DATA LISTING:
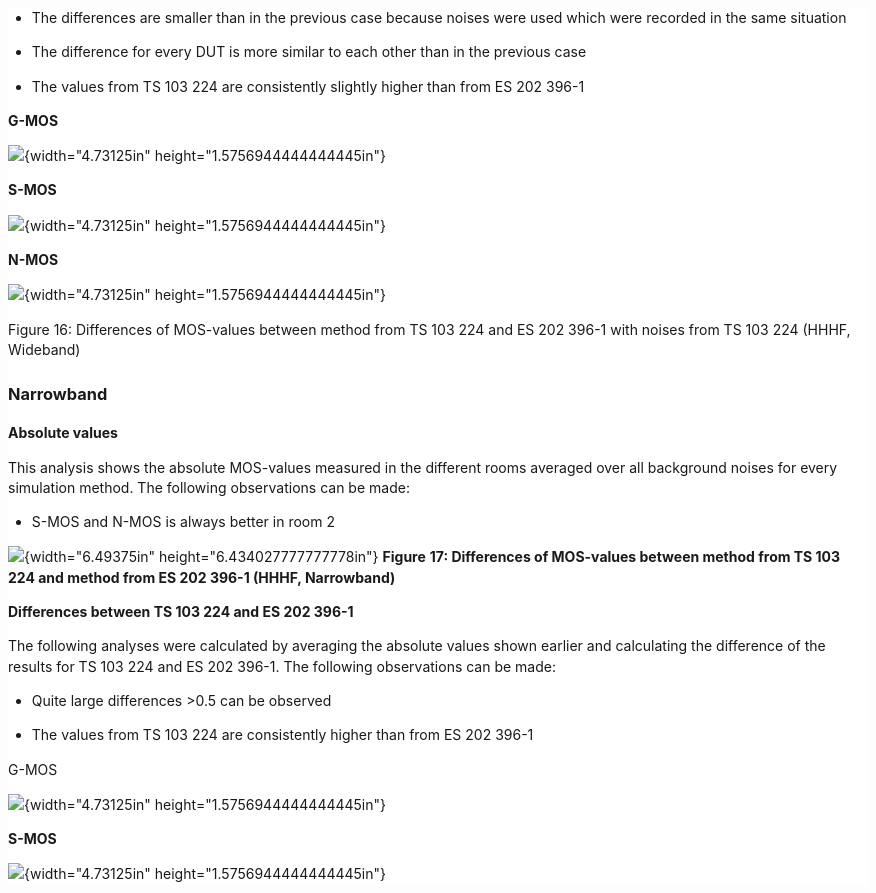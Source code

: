 -   The differences are smaller than in the previous case because noises
    were used which were recorded in the same situation

-   The difference for every DUT is more similar to each other than in
    the previous case

-   The values from TS 103 224 are consistently slightly higher than
    from ES 202 396-1

**G-MOS**

![](media/image178.png){width="4.73125in" height="1.5756944444444445in"}

**S-MOS**

![](media/image179.png){width="4.73125in" height="1.5756944444444445in"}

**N-MOS**

![](media/image180.png){width="4.73125in" height="1.5756944444444445in"}

Figure 16: Differences of MOS-values between method from TS 103 224 and
ES 202 396-1 with noises from TS 103 224 (HHHF, Wideband)

### Narrowband

**Absolute values**

This analysis shows the absolute MOS-values measured in the different
rooms averaged over all background noises for every simulation method.
The following observations can be made:

-   S-MOS and N-MOS is always better in room 2

![](media/image181.png){width="6.49375in" height="6.434027777777778in"}
**Figure** **17: Differences of MOS-values between method from TS 103
224 and method from ES 202 396-1 (HHHF, Narrowband)**

**Differences between TS 103 224 and ES 202 396-1**

The following analyses were calculated by averaging the absolute values
shown earlier and calculating the difference of the results for TS 103
224 and ES 202 396-1. The following observations can be made:

-   Quite large differences \>0.5 can be observed

-   The values from TS 103 224 are consistently higher than from ES 202
    396-1

G-MOS

![](media/image182.png){width="4.73125in" height="1.5756944444444445in"}

**S-MOS**

![](media/image183.png){width="4.73125in" height="1.5756944444444445in"}
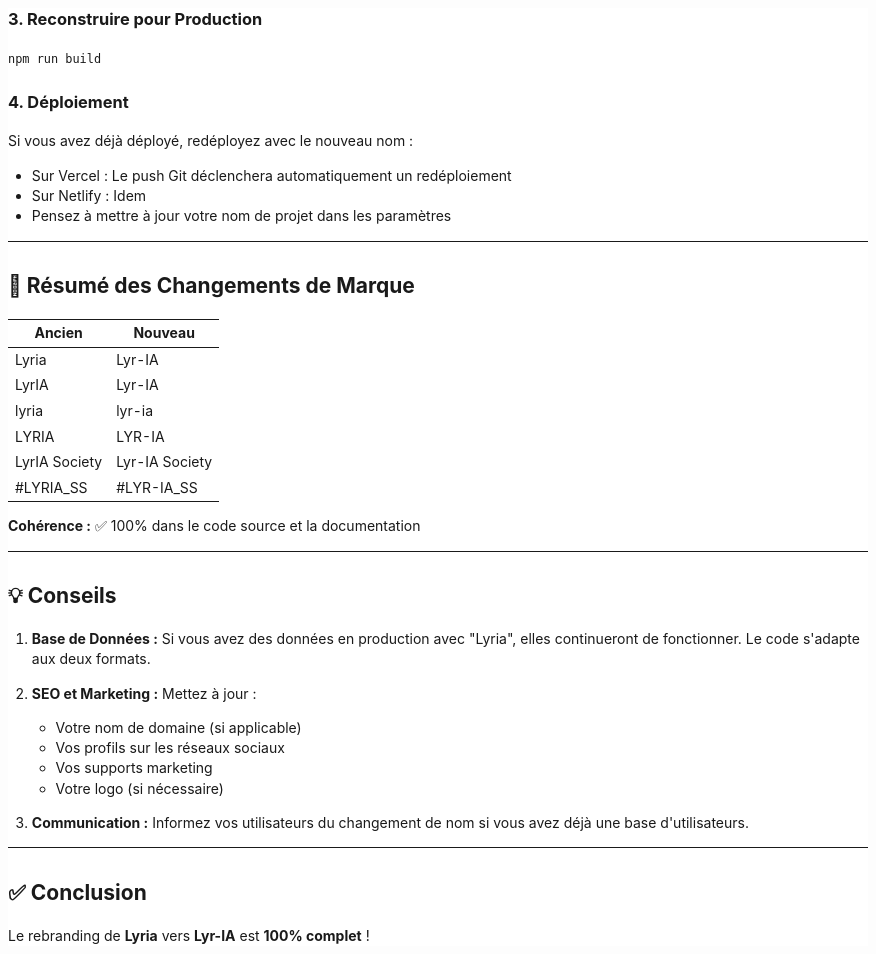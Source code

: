 ### 3. Reconstruire pour Production
```bash
npm run build
```

### 4. Déploiement
Si vous avez déjà déployé, redéployez avec le nouveau nom :
- Sur Vercel : Le push Git déclenchera automatiquement un redéploiement
- Sur Netlify : Idem
- Pensez à mettre à jour votre nom de projet dans les paramètres

---

## 🎯 Résumé des Changements de Marque

| Ancien | Nouveau |
|--------|---------|
| Lyria | Lyr-IA |
| LyrIA | Lyr-IA |
| lyria | lyr-ia |
| LYRIA | LYR-IA |
| LyrIA Society | Lyr-IA Society |
| #LYRIA_SS | #LYR-IA_SS |

**Cohérence :** ✅ 100% dans le code source et la documentation

---

## 💡 Conseils

1. **Base de Données :** Si vous avez des données en production avec "Lyria", elles continueront de fonctionner. Le code s'adapte aux deux formats.

2. **SEO et Marketing :** Mettez à jour :
   - Votre nom de domaine (si applicable)
   - Vos profils sur les réseaux sociaux
   - Vos supports marketing
   - Votre logo (si nécessaire)

3. **Communication :** Informez vos utilisateurs du changement de nom si vous avez déjà une base d'utilisateurs.

---

## ✅ Conclusion

Le rebranding de **Lyria** vers **Lyr-IA** est **100% complet** ! 

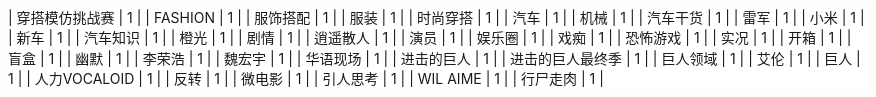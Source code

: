 | 穿搭模仿挑战赛 | 1 |
| FASHION | 1 |
| 服饰搭配 | 1 |
| 服装 | 1 |
| 时尚穿搭 | 1 |
| 汽车 | 1 |
| 机械 | 1 |
| 汽车干货 | 1 |
| 雷军 | 1 |
| 小米 | 1 |
| 新车 | 1 |
| 汽车知识 | 1 |
| 橙光 | 1 |
| 剧情 | 1 |
| 逍遥散人 | 1 |
| 演员 | 1 |
| 娱乐圈 | 1 |
| 戏痴 | 1 |
| 恐怖游戏 | 1 |
| 实况 | 1 |
| 开箱 | 1 |
| 盲盒 | 1 |
| 幽默 | 1 |
| 李荣浩 | 1 |
| 魏宏宇 | 1 |
| 华语现场 | 1 |
| 进击的巨人 | 1 |
| 进击的巨人最终季 | 1 |
| 巨人领域 | 1 |
| 艾伦 | 1 |
| 巨人 | 1 |
| 人力VOCALOID | 1 |
| 反转 | 1 |
| 微电影 | 1 |
| 引人思考 | 1 |
| WIL AIME | 1 |
| 行尸走肉 | 1 |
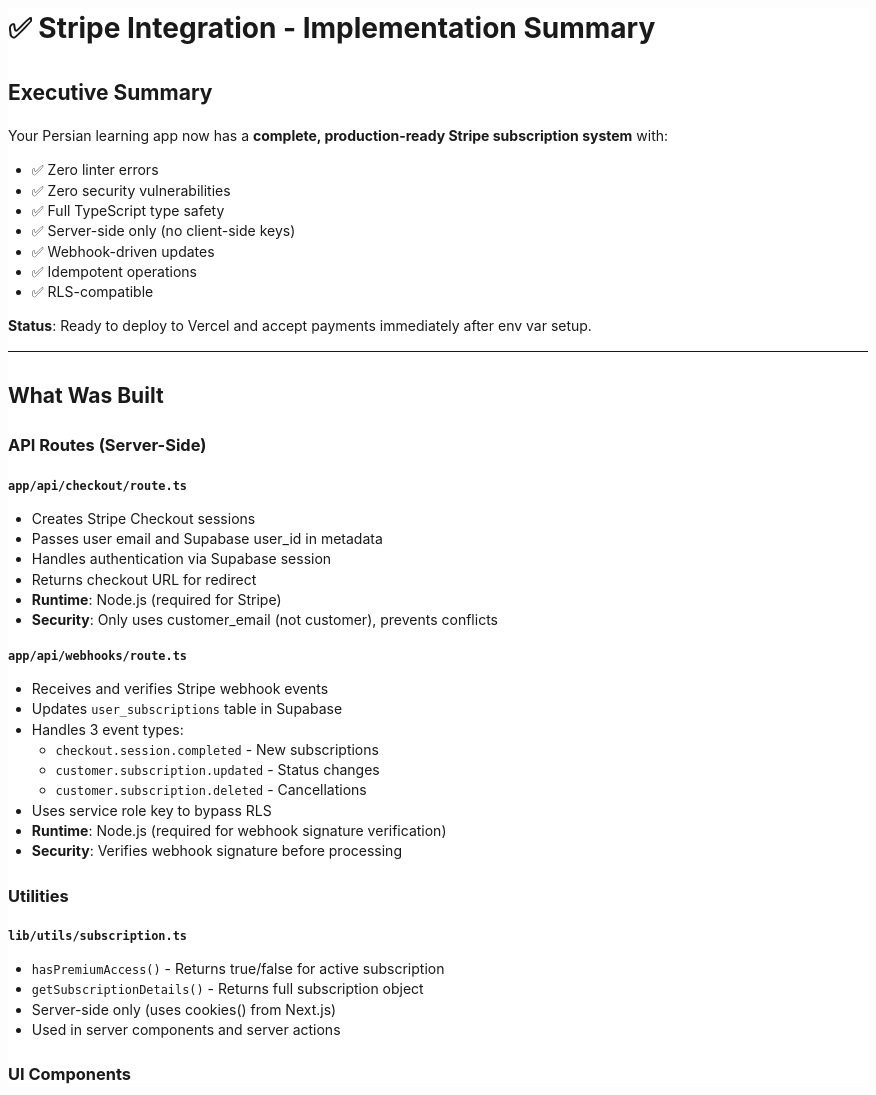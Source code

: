 # ✅ Stripe Integration - Implementation Summary

## Executive Summary

Your Persian learning app now has a **complete, production-ready Stripe subscription system** with:
- ✅ Zero linter errors
- ✅ Zero security vulnerabilities  
- ✅ Full TypeScript type safety
- ✅ Server-side only (no client-side keys)
- ✅ Webhook-driven updates
- ✅ Idempotent operations
- ✅ RLS-compatible

**Status**: Ready to deploy to Vercel and accept payments immediately after env var setup.

---

## What Was Built

### API Routes (Server-Side)

**`app/api/checkout/route.ts`**
- Creates Stripe Checkout sessions
- Passes user email and Supabase user_id in metadata
- Handles authentication via Supabase session
- Returns checkout URL for redirect
- **Runtime**: Node.js (required for Stripe)
- **Security**: Only uses customer_email (not customer), prevents conflicts

**`app/api/webhooks/route.ts`**
- Receives and verifies Stripe webhook events
- Updates `user_subscriptions` table in Supabase
- Handles 3 event types:
  - `checkout.session.completed` - New subscriptions
  - `customer.subscription.updated` - Status changes
  - `customer.subscription.deleted` - Cancellations
- Uses service role key to bypass RLS
- **Runtime**: Node.js (required for webhook signature verification)
- **Security**: Verifies webhook signature before processing

### Utilities

**`lib/utils/subscription.ts`**
- `hasPremiumAccess()` - Returns true/false for active subscription
- `getSubscriptionDetails()` - Returns full subscription object
- Server-side only (uses cookies() from Next.js)
- Used in server components and server actions

### UI Components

WHAT IS EXPECTED: Nothing in the entries above should change when they are printed again, except that the pictures are dropped.

OUTPUT:
Source code

: -   The differences are smaller than in the previous case because noises
    were used which were recorded in the same situation

-   The difference for every DUT is more similar to each other than in
    the previous case

-   The values from TS 103 224 are consistently slightly higher than
    from ES 202 396-1

**G-MOS**

![](media/image178.png){width="4.73125in" height="1.5756944444444445in"}

**S-MOS**

![](media/image179.png){width="4.73125in" height="1.5756944444444445in"}

**N-MOS**

![](media/image180.png){width="4.73125in" height="1.5756944444444445in"}

Figure 16: Differences of MOS-values between method from TS 103 224 and
ES 202 396-1 with noises from TS 103 224 (HHHF, Wideband)

### Narrowband

**Absolute values**

This analysis shows the absolute MOS-values measured in the different
rooms averaged over all background noises for every simulation method.
The following observations can be made:

-   S-MOS and N-MOS is always better in room 2

![](media/image181.png){width="6.49375in" height="6.434027777777778in"}
**Figure** **17: Differences of MOS-values between method from TS 103
224 and method from ES 202 396-1 (HHHF, Narrowband)**

**Differences between TS 103 224 and ES 202 396-1**

The following analyses were calculated by averaging the absolute values
shown earlier and calculating the difference of the results for TS 103
224 and ES 202 396-1. The following observations can be made:

-   Quite large differences \>0.5 can be observed

-   The values from TS 103 224 are consistently higher than from ES 202
    396-1

G-MOS

![](media/image182.png){width="4.73125in" height="1.5756944444444445in"}

**S-MOS**

![](media/image183.png){width="4.73125in" height="1.5756944444444445in"}
Source code

: ### 3. Reconstruire pour Production
```bash
npm run build
```

### 4. Déploiement
Si vous avez déjà déployé, redéployez avec le nouveau nom :
- Sur Vercel : Le push Git déclenchera automatiquement un redéploiement
- Sur Netlify : Idem
- Pensez à mettre à jour votre nom de projet dans les paramètres

---

## 🎯 Résumé des Changements de Marque

| Ancien | Nouveau |
|--------|---------|
| Lyria | Lyr-IA |
| LyrIA | Lyr-IA |
| lyria | lyr-ia |
| LYRIA | LYR-IA |
| LyrIA Society | Lyr-IA Society |
| #LYRIA_SS | #LYR-IA_SS |

**Cohérence :** ✅ 100% dans le code source et la documentation

---

## 💡 Conseils

1. **Base de Données :** Si vous avez des données en production avec "Lyria", elles continueront de fonctionner. Le code s'adapte aux deux formats.

2. **SEO et Marketing :** Mettez à jour :
   - Votre nom de domaine (si applicable)
   - Vos profils sur les réseaux sociaux
   - Vos supports marketing
   - Votre logo (si nécessaire)

3. **Communication :** Informez vos utilisateurs du changement de nom si vous avez déjà une base d'utilisateurs.

---

## ✅ Conclusion

Le rebranding de **Lyria** vers **Lyr-IA** est **100% complet** ! 

Source code

: | 穿搭模仿挑战赛 | 1 |
| FASHION | 1 |
| 服饰搭配 | 1 |
| 服装 | 1 |
| 时尚穿搭 | 1 |
| 汽车 | 1 |
| 机械 | 1 |
| 汽车干货 | 1 |
| 雷军 | 1 |
| 小米 | 1 |
| 新车 | 1 |
| 汽车知识 | 1 |
| 橙光 | 1 |
| 剧情 | 1 |
| 逍遥散人 | 1 |
| 演员 | 1 |
| 娱乐圈 | 1 |
| 戏痴 | 1 |
| 恐怖游戏 | 1 |
| 实况 | 1 |
| 开箱 | 1 |
| 盲盒 | 1 |
| 幽默 | 1 |
| 李荣浩 | 1 |
| 魏宏宇 | 1 |
| 华语现场 | 1 |
| 进击的巨人 | 1 |
| 进击的巨人最终季 | 1 |
| 巨人领域 | 1 |
| 艾伦 | 1 |
| 巨人 | 1 |
| 人力VOCALOID | 1 |
| 反转 | 1 |
| 微电影 | 1 |
| 引人思考 | 1 |
| WIL AIME | 1 |
| 行尸走肉 | 1 |
Source code

: # ✅ Stripe Integration - Implementation Summary

## Executive Summary

Your Persian learning app now has a **complete, production-ready Stripe subscription system** with:
- ✅ Zero linter errors
- ✅ Zero security vulnerabilities  
- ✅ Full TypeScript type safety
- ✅ Server-side only (no client-side keys)
- ✅ Webhook-driven updates
- ✅ Idempotent operations
- ✅ RLS-compatible

**Status**: Ready to deploy to Vercel and accept payments immediately after env var setup.

---

## What Was Built

### API Routes (Server-Side)

**`app/api/checkout/route.ts`**
- Creates Stripe Checkout sessions
- Passes user email and Supabase user_id in metadata
- Handles authentication via Supabase session
- Returns checkout URL for redirect
- **Runtime**: Node.js (required for Stripe)
- **Security**: Only uses customer_email (not customer), prevents conflicts

**`app/api/webhooks/route.ts`**
- Receives and verifies Stripe webhook events
- Updates `user_subscriptions` table in Supabase
- Handles 3 event types:
  - `checkout.session.completed` - New subscriptions
  - `customer.subscription.updated` - Status changes
  - `customer.subscription.deleted` - Cancellations
- Uses service role key to bypass RLS
- **Runtime**: Node.js (required for webhook signature verification)
- **Security**: Verifies webhook signature before processing

### Utilities

**`lib/utils/subscription.ts`**
- `hasPremiumAccess()` - Returns true/false for active subscription
- `getSubscriptionDetails()` - Returns full subscription object
- Server-side only (uses cookies() from Next.js)
- Used in server components and server actions

### UI Components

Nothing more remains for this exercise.